### Exercise aim
Everything in the entries is to be written out exactly, except for the pictures.

======== Exercise data ========

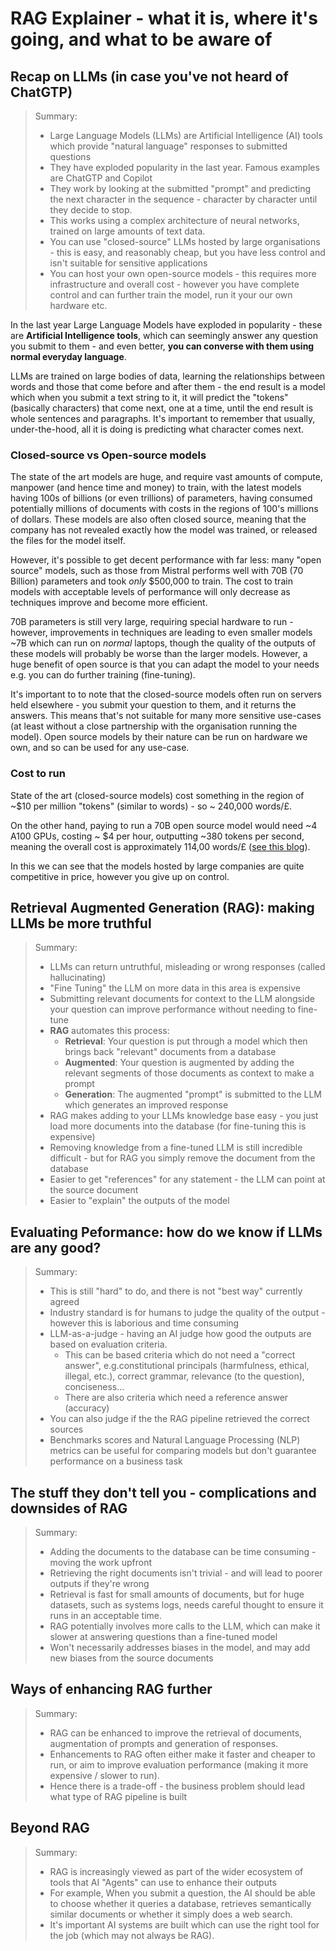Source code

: # RAG Explainer - what it is, where it's going, and what to be aware of

## Recap on LLMs (in case you've not heard of ChatGTP)

>Summary:
> - Large Language Models (LLMs) are Artificial Intelligence (AI) tools which provide "natural language" responses to submitted questions
> - They have exploded popularity in the last year.  Famous examples are ChatGTP and Copilot
> - They work by looking at the submitted "prompt" and predicting the next character in the sequence - character by character until they decide to stop.
> - This works using a complex architecture of neural networks, trained on large amounts of text data. 
> - You can use "closed-source" LLMs hosted by large organisations - this is easy, and reasonably cheap, but you have less control and isn't suitable for sensitive applications
> - You can host your own open-source models - this requires more infrastructure and overall cost - however you have complete control and can further train the model, run it your our own hardware etc.


In the last year Large Language Models have exploded in popularity - these are **Artificial Intelligence tools**, which can seemingly answer any question you submit to them - and even better, **you can converse with them using normal everyday language**. 

LLMs are trained on large bodies of data, learning the relationships between words and those that come before and after them - the end result is a model which when you submit a text string to it, it will predict the "tokens" (basically characters) that come next, one at a time, until the end result is whole sentences and paragraphs. It's important to remember that usually, under-the-hood, all it is doing is predicting what character comes next.

### Closed-source vs Open-source models

The state of the art models are huge, and require vast amounts of compute, manpower (and hence time and money) to train, with the latest models having 100s of billions (or even trillions) of parameters, having consumed potentially millions of documents with costs in the regions of 100's millions of dollars. These models are also often closed source, meaning that the company has not revealed exactly how the model was trained, or released the files for the model itself.

However, it's possible to get decent performance with far less: many "open source" models, such as those from Mistral performs well with 70B (70 Billion) parameters and took *only* $500,000 to train. The cost to train models with acceptable levels of performance will only decrease as techniques improve and become more efficient.

70B parameters is still very large, requiring special hardware to run - however, improvements in techniques are leading to even smaller models ~7B which can run on *normal* laptops, though the quality of the outputs of these models will probably be worse than the larger models. However, a huge benefit of open source is that you can adapt the model to your needs e.g. you can do further training (fine-tuning).

It's important to to note that the closed-source models often run on servers held elsewhere - you submit your question to them, and it returns the answers. This means that's not suitable for many more sensitive use-cases (at least without a close partnership with the organisation running the model). Open source models by their nature can be run on hardware we own, and so can be used for any use-case.

### Cost to run

State of the art (closed-source models) cost something in the region of ~$10 per million "tokens" (similar to words) - so ~ 240,000 words/£.

On the other hand, paying to run a 70B open source model would need ~4 A100 GPUs, costing ~ $4 per hour, outputting ~380 tokens per second, meaning the overall cost is approximately 114,00 words/£ ([see this blog](https://hamel.dev/notes/llm/inference/big_inference.html)).

In this we can see that the models hosted by large companies are quite competitive in price, however you give up on control.


## Retrieval Augmented Generation (RAG): making LLMs be more truthful
>Summary:
> - LLMs can return untruthful, misleading or wrong responses (called hallucinating)
> - "Fine Tuning" the LLM on more data in this area is expensive
> - Submitting relevant documents for context to the LLM alongside your question can improve performance without needing to fine-tune
> - **RAG** automates this process:
>    - **Retrieval**: Your question is put through a model which then brings back "relevant" documents from a database
>    - **Augmented**: Your question is augmented by adding the relevant segments of those documents as context to make a prompt
>    - **Generation**: The augmented "prompt" is submitted to the LLM which generates an improved response
> - RAG makes adding to your LLMs knowledge base easy - you just load more documents into the database (for fine-tuning this is expensive)
> - Removing knowledge from a fine-tuned LLM is still incredible difficult - but for RAG you simply remove the document from the database
> - Easier to get "references" for any statement - the LLM can point at the source document
> - Easier to "explain" the outputs of the model

## Evaluating Peformance: how do we know if LLMs are any good?
>Summary:
> - This is still "hard" to do, and there is not "best way" currently agreed
> - Industry standard is for humans to judge the quality of the output - however this is laborious and time consuming
> - LLM-as-a-judge - having an AI judge how good the outputs are based on evaluation criteria. 
>    - This can be based criteria which do not need a "correct answer", e.g.constitutional principals (harmfulness, ethical, illegal, etc.), correct grammar, relevance (to the question), conciseness...
>    - There are also criteria which need a reference answer (accuracy)
> - You can also judge if the the RAG pipeline retrieved the correct sources
> - Benchmarks scores and Natural Language Processing (NLP) metrics can be useful for comparing models but don't guarantee performance on a business task

## The stuff they don't tell you - complications and downsides of RAG
>Summary:
> - Adding the documents to the database can be time consuming - moving the work upfront
> - Retrieving the right documents isn't trivial - and will lead to poorer outputs if they're wrong
> - Retrieval is fast for small amounts of documents, but for huge datasets, such as systems logs, needs careful thought to ensure it runs in an acceptable time.
> - RAG potentially involves more calls to the LLM, which can make it slower at answering questions than a fine-tuned model
> - Won't necessarily addresses biases in the model, and may add new biases from the source documents

## Ways of enhancing RAG further
>Summary:
> - RAG can be enhanced to improve the retrieval of documents, augmentation of prompts and generation of responses.
> - Enhancements to RAG often either make it faster and cheaper to run, or aim to improve evaluation performance (making it more expensive / slower to run).
> - Hence there is a trade-off - the business problem should lead what type of RAG pipeline is built 

## Beyond RAG
>Summary:
> - RAG is increasingly viewed as part of the wider ecosystem of tools that AI "Agents" can use to enhance their outputs
> - For example, When you submit a question, the AI should be able to choose whether it queries a database, retrieves semantically similar documents or whether it simply does a web search.
> - It's important AI systems are built which can use the right tool for the job (which may not always be RAG).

========

### Solution below
Source code

: # RAG Explainer - what it is, where it's going, and what to be aware of

## Recap on LLMs (in case you've not heard of ChatGTP)

>Summary:
> - Large Language Models (LLMs) are Artificial Intelligence (AI) tools which provide "natural language" responses to submitted questions
> - They have exploded popularity in the last year.  Famous examples are ChatGTP and Copilot
> - They work by looking at the submitted "prompt" and predicting the next character in the sequence - character by character until they decide to stop.
> - This works using a complex architecture of neural networks, trained on large amounts of text data. 
> - You can use "closed-source" LLMs hosted by large organisations - this is easy, and reasonably cheap, but you have less control and isn't suitable for sensitive applications
> - You can host your own open-source models - this requires more infrastructure and overall cost - however you have complete control and can further train the model, run it your our own hardware etc.


In the last year Large Language Models have exploded in popularity - these are **Artificial Intelligence tools**, which can seemingly answer any question you submit to them - and even better, **you can converse with them using normal everyday language**. 

LLMs are trained on large bodies of data, learning the relationships between words and those that come before and after them - the end result is a model which when you submit a text string to it, it will predict the "tokens" (basically characters) that come next, one at a time, until the end result is whole sentences and paragraphs. It's important to remember that usually, under-the-hood, all it is doing is predicting what character comes next.

### Closed-source vs Open-source models

The state of the art models are huge, and require vast amounts of compute, manpower (and hence time and money) to train, with the latest models having 100s of billions (or even trillions) of parameters, having consumed potentially millions of documents with costs in the regions of 100's millions of dollars. These models are also often closed source, meaning that the company has not revealed exactly how the model was trained, or released the files for the model itself.

However, it's possible to get decent performance with far less: many "open source" models, such as those from Mistral performs well with 70B (70 Billion) parameters and took *only* $500,000 to train. The cost to train models with acceptable levels of performance will only decrease as techniques improve and become more efficient.

70B parameters is still very large, requiring special hardware to run - however, improvements in techniques are leading to even smaller models ~7B which can run on *normal* laptops, though the quality of the outputs of these models will probably be worse than the larger models. However, a huge benefit of open source is that you can adapt the model to your needs e.g. you can do further training (fine-tuning).

It's important to to note that the closed-source models often run on servers held elsewhere - you submit your question to them, and it returns the answers. This means that's not suitable for many more sensitive use-cases (at least without a close partnership with the organisation running the model). Open source models by their nature can be run on hardware we own, and so can be used for any use-case.

### Cost to run

State of the art (closed-source models) cost something in the region of ~$10 per million "tokens" (similar to words) - so ~ 240,000 words/£.

On the other hand, paying to run a 70B open source model would need ~4 A100 GPUs, costing ~ $4 per hour, outputting ~380 tokens per second, meaning the overall cost is approximately 114,00 words/£ ([see this blog](https://hamel.dev/notes/llm/inference/big_inference.html)).

In this we can see that the models hosted by large companies are quite competitive in price, however you give up on control.


## Retrieval Augmented Generation (RAG): making LLMs be more truthful
>Summary:
> - LLMs can return untruthful, misleading or wrong responses (called hallucinating)
> - "Fine Tuning" the LLM on more data in this area is expensive
> - Submitting relevant documents for context to the LLM alongside your question can improve performance without needing to fine-tune
> - **RAG** automates this process:
>    - **Retrieval**: Your question is put through a model which then brings back "relevant" documents from a database
>    - **Augmented**: Your question is augmented by adding the relevant segments of those documents as context to make a prompt
>    - **Generation**: The augmented "prompt" is submitted to the LLM which generates an improved response
> - RAG makes adding to your LLMs knowledge base easy - you just load more documents into the database (for fine-tuning this is expensive)
> - Removing knowledge from a fine-tuned LLM is still incredible difficult - but for RAG you simply remove the document from the database
> - Easier to get "references" for any statement - the LLM can point at the source document
> - Easier to "explain" the outputs of the model

## Evaluating Peformance: how do we know if LLMs are any good?
>Summary:
> - This is still "hard" to do, and there is not "best way" currently agreed
> - Industry standard is for humans to judge the quality of the output - however this is laborious and time consuming
> - LLM-as-a-judge - having an AI judge how good the outputs are based on evaluation criteria. 
>    - This can be based criteria which do not need a "correct answer", e.g.constitutional principals (harmfulness, ethical, illegal, etc.), correct grammar, relevance (to the question), conciseness...
>    - There are also criteria which need a reference answer (accuracy)
> - You can also judge if the the RAG pipeline retrieved the correct sources
> - Benchmarks scores and Natural Language Processing (NLP) metrics can be useful for comparing models but don't guarantee performance on a business task

## The stuff they don't tell you - complications and downsides of RAG
>Summary:
> - Adding the documents to the database can be time consuming - moving the work upfront
> - Retrieving the right documents isn't trivial - and will lead to poorer outputs if they're wrong
> - Retrieval is fast for small amounts of documents, but for huge datasets, such as systems logs, needs careful thought to ensure it runs in an acceptable time.
> - RAG potentially involves more calls to the LLM, which can make it slower at answering questions than a fine-tuned model
> - Won't necessarily addresses biases in the model, and may add new biases from the source documents

## Ways of enhancing RAG further
>Summary:
> - RAG can be enhanced to improve the retrieval of documents, augmentation of prompts and generation of responses.
> - Enhancements to RAG often either make it faster and cheaper to run, or aim to improve evaluation performance (making it more expensive / slower to run).
> - Hence there is a trade-off - the business problem should lead what type of RAG pipeline is built 

## Beyond RAG
>Summary:
> - RAG is increasingly viewed as part of the wider ecosystem of tools that AI "Agents" can use to enhance their outputs
> - For example, When you submit a question, the AI should be able to choose whether it queries a database, retrieves semantically similar documents or whether it simply does a web search.
> - It's important AI systems are built which can use the right tool for the job (which may not always be RAG).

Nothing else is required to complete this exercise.